» WORK INSTRUCTIONS:
In the entries below, find the line containing "<td><p>Attendance of public". Write out that line and all lines after it, exactly, and nothing else.

» DATA:
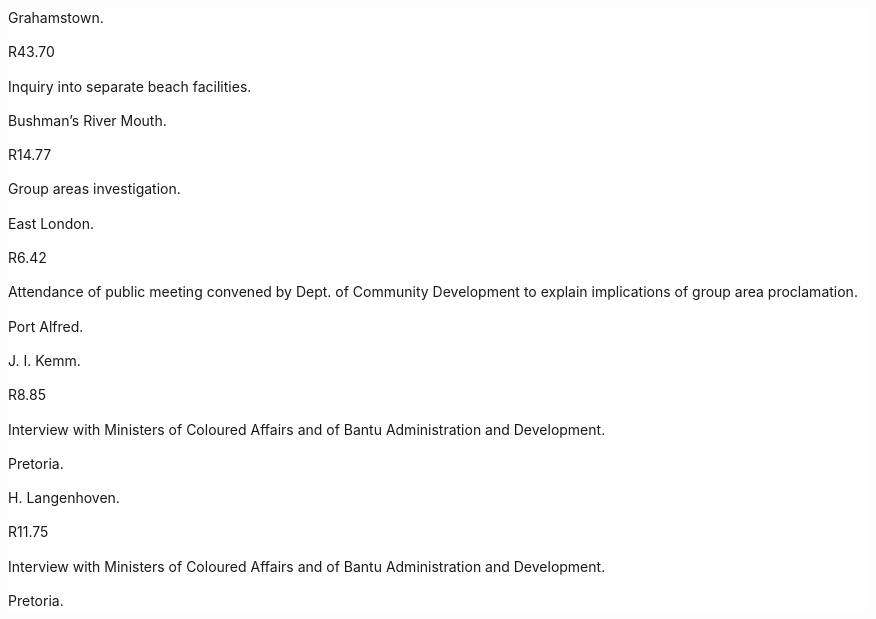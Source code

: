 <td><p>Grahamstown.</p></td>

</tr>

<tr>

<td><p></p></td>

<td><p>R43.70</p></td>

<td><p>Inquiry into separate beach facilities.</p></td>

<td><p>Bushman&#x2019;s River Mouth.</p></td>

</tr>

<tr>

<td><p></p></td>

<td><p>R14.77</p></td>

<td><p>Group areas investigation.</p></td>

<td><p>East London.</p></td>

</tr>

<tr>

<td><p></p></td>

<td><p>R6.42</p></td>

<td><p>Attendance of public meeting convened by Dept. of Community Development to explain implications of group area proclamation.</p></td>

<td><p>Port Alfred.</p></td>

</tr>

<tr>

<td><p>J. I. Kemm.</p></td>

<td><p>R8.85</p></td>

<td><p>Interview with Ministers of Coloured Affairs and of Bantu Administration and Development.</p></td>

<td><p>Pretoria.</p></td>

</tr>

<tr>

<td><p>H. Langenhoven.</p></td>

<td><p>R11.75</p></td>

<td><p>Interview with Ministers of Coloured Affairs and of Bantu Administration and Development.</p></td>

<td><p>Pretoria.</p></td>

» WRITTEN REPLY:
<td><p>Attendance of public meeting convened by Dept. of Community Development to explain implications of group area proclamation.</p></td>

<td><p>Port Alfred.</p></td>

</tr>

<tr>

<td><p>J. I. Kemm.</p></td>

<td><p>R8.85</p></td>

<td><p>Interview with Ministers of Coloured Affairs and of Bantu Administration and Development.</p></td>

<td><p>Pretoria.</p></td>

</tr>

<tr>

<td><p>H. Langenhoven.</p></td>

<td><p>R11.75</p></td>

<td><p>Interview with Ministers of Coloured Affairs and of Bantu Administration and Development.</p></td>

<td><p>Pretoria.</p></td>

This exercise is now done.